What the exercise asks :: Go through the data and copy each line where the word "Xcode" shows up.

Stored data:

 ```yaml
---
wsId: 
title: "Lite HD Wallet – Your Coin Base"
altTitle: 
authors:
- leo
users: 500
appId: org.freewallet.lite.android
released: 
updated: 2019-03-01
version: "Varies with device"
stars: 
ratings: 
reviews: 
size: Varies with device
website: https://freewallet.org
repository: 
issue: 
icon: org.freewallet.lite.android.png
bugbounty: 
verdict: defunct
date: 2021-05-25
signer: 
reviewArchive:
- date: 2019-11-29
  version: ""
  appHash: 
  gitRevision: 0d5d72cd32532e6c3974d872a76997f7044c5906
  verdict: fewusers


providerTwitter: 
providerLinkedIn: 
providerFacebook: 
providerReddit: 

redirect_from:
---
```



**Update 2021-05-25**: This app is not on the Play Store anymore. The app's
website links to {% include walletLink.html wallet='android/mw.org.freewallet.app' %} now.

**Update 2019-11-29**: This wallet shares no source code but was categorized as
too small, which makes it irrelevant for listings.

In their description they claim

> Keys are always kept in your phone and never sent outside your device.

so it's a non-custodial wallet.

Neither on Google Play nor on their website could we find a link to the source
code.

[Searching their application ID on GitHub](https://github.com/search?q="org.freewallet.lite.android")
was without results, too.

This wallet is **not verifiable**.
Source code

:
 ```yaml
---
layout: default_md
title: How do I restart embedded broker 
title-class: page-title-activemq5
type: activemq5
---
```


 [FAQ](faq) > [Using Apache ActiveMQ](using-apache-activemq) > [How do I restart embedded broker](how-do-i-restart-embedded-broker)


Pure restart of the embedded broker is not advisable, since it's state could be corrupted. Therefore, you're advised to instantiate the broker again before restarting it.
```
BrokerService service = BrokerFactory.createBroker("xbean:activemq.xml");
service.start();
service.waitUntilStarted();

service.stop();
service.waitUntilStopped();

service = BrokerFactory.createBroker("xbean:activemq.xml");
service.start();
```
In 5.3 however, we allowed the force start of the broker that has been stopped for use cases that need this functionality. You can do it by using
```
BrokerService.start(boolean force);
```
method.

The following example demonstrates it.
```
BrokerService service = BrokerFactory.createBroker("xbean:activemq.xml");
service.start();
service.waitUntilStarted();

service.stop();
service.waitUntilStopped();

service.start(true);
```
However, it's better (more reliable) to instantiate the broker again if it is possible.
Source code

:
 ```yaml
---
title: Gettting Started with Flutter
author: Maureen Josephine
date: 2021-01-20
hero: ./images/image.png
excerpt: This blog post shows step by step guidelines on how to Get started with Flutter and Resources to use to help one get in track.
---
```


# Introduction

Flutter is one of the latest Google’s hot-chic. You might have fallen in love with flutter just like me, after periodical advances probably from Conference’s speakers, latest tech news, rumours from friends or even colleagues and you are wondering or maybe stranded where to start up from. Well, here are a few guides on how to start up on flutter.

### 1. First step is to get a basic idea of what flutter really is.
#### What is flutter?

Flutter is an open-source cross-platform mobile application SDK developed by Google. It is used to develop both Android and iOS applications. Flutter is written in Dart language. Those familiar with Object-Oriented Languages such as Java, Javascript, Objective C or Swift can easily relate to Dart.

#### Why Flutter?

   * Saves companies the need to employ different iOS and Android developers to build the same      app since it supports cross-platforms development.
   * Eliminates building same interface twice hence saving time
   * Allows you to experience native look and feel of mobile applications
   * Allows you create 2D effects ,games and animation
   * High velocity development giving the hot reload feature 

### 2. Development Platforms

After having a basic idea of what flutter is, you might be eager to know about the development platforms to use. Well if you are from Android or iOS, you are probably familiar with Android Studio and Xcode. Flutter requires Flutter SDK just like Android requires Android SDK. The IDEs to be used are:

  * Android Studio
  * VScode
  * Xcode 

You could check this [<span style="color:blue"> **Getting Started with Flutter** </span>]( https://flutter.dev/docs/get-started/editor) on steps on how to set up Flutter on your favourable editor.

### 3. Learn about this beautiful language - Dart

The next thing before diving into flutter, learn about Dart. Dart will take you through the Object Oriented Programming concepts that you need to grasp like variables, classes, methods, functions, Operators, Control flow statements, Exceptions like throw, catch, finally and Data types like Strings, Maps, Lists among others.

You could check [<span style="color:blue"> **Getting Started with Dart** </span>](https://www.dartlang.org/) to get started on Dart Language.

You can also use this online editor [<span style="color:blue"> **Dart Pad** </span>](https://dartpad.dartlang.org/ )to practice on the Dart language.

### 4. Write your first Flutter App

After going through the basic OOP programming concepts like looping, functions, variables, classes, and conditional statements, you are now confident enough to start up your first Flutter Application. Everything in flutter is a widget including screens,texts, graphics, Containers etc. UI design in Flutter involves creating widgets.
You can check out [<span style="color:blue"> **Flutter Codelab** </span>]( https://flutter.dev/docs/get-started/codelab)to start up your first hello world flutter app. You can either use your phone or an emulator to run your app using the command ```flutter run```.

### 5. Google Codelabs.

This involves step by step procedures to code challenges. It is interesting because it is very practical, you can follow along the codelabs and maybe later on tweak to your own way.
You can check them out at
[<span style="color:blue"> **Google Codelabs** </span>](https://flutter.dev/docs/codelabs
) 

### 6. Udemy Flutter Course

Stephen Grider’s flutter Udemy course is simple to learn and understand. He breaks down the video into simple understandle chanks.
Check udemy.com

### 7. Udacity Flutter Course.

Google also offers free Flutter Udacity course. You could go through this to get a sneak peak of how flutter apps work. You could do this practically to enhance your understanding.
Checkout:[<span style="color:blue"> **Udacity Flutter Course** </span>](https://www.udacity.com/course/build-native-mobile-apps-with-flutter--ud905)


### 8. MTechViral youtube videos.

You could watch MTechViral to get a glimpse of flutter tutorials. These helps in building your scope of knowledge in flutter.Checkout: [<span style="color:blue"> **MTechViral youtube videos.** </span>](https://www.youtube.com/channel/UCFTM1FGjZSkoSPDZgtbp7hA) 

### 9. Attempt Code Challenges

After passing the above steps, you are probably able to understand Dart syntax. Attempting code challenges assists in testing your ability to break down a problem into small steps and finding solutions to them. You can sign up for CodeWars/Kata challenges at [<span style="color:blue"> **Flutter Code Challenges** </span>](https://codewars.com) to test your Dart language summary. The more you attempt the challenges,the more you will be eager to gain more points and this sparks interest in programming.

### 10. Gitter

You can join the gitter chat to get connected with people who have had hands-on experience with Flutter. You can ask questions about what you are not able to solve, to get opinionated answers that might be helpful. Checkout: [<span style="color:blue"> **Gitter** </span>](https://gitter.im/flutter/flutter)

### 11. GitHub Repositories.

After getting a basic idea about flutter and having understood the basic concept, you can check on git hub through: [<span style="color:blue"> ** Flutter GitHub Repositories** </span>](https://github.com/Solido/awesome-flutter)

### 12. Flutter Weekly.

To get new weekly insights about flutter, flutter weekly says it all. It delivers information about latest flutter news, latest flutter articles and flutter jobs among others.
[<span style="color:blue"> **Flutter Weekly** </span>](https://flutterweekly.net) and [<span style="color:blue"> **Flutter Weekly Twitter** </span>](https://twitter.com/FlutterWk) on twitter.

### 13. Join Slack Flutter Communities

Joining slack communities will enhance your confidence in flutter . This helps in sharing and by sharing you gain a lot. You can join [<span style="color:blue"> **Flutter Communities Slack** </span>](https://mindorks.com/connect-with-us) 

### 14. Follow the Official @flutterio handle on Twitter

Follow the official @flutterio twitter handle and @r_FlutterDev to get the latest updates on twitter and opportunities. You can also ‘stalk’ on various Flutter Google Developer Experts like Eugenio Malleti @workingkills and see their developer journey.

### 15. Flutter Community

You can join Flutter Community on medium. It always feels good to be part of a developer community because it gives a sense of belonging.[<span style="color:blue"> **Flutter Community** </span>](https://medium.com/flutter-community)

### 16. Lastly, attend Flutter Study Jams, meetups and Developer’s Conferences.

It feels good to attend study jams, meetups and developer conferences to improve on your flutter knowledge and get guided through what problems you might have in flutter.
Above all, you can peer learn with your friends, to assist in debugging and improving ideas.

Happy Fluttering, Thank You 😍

Exercise answer ::
After having a basic idea of what flutter is, you might be eager to know about the development platforms to use. Well if you are from Android or iOS, you are probably familiar with Android Studio and Xcode. Flutter requires Flutter SDK just like Android requires Android SDK. The IDEs to be used are:
  * Xcode 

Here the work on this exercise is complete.